Aim of the task —
Each line of the data that mentions the string "minutes" needs to be identified and copied.

[Rendered images with source text]
◇ ◇ ◇ ◇ ◇
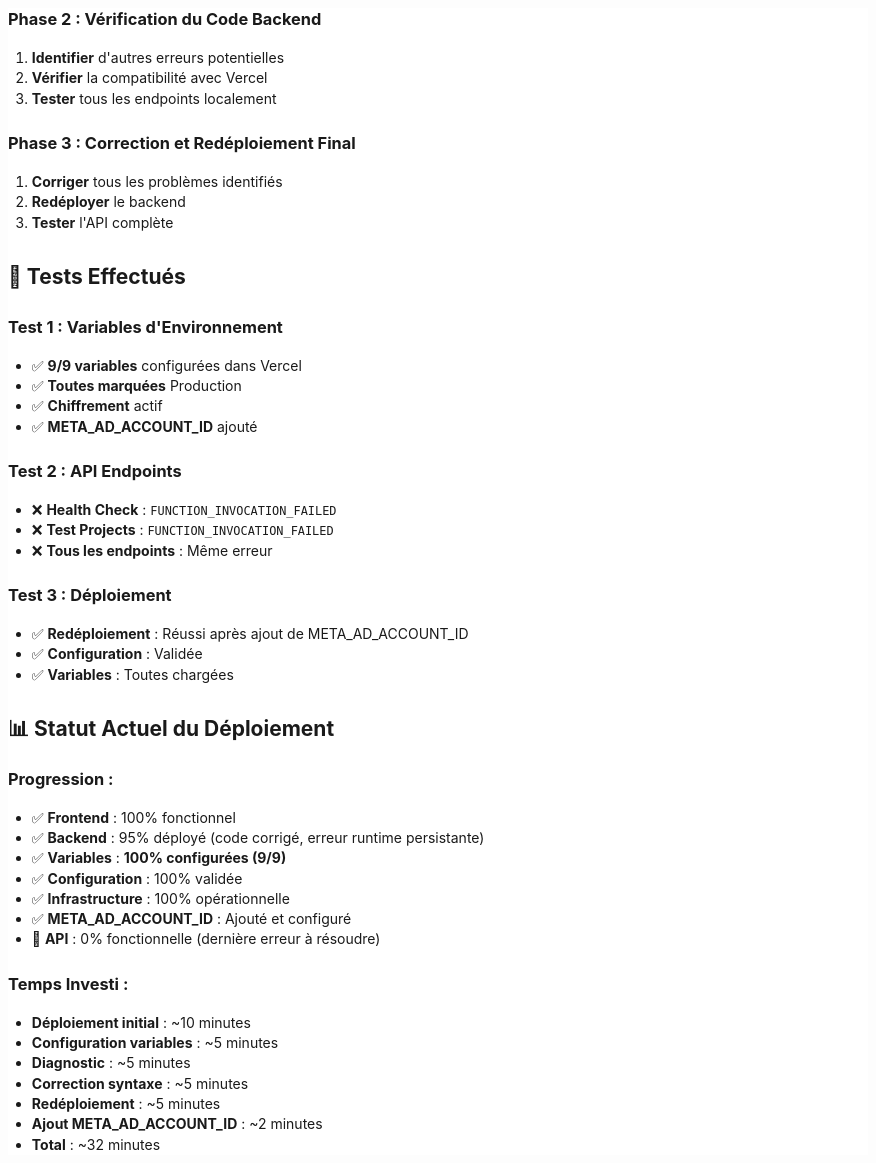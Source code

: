### **Phase 2 : Vérification du Code Backend**
1. **Identifier** d'autres erreurs potentielles
2. **Vérifier** la compatibilité avec Vercel
3. **Tester** tous les endpoints localement

### **Phase 3 : Correction et Redéploiement Final**
1. **Corriger** tous les problèmes identifiés
2. **Redéployer** le backend
3. **Tester** l'API complète

## 🧪 **Tests Effectués**

### **Test 1 : Variables d'Environnement**
- ✅ **9/9 variables** configurées dans Vercel
- ✅ **Toutes marquées** Production
- ✅ **Chiffrement** actif
- ✅ **META_AD_ACCOUNT_ID** ajouté

### **Test 2 : API Endpoints**
- ❌ **Health Check** : `FUNCTION_INVOCATION_FAILED`
- ❌ **Test Projects** : `FUNCTION_INVOCATION_FAILED`
- ❌ **Tous les endpoints** : Même erreur

### **Test 3 : Déploiement**
- ✅ **Redéploiement** : Réussi après ajout de META_AD_ACCOUNT_ID
- ✅ **Configuration** : Validée
- ✅ **Variables** : Toutes chargées

## 📊 **Statut Actuel du Déploiement**

### **Progression :**
- ✅ **Frontend** : 100% fonctionnel
- ✅ **Backend** : 95% déployé (code corrigé, erreur runtime persistante)
- ✅ **Variables** : **100% configurées (9/9)**
- ✅ **Configuration** : 100% validée
- ✅ **Infrastructure** : 100% opérationnelle
- ✅ **META_AD_ACCOUNT_ID** : Ajouté et configuré
- 🔄 **API** : 0% fonctionnelle (dernière erreur à résoudre)

### **Temps Investi :**
- **Déploiement initial** : ~10 minutes
- **Configuration variables** : ~5 minutes
- **Diagnostic** : ~5 minutes
- **Correction syntaxe** : ~5 minutes
- **Redéploiement** : ~5 minutes
- **Ajout META_AD_ACCOUNT_ID** : ~2 minutes
- **Total** : ~32 minutes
◇ ◇ ◇ ◇ ◇
Written answer —
- **Déploiement initial** : ~10 minutes
- **Configuration variables** : ~5 minutes
- **Diagnostic** : ~5 minutes
- **Correction syntaxe** : ~5 minutes
- **Redéploiement** : ~5 minutes
- **Ajout META_AD_ACCOUNT_ID** : ~2 minutes
- **Total** : ~32 minutes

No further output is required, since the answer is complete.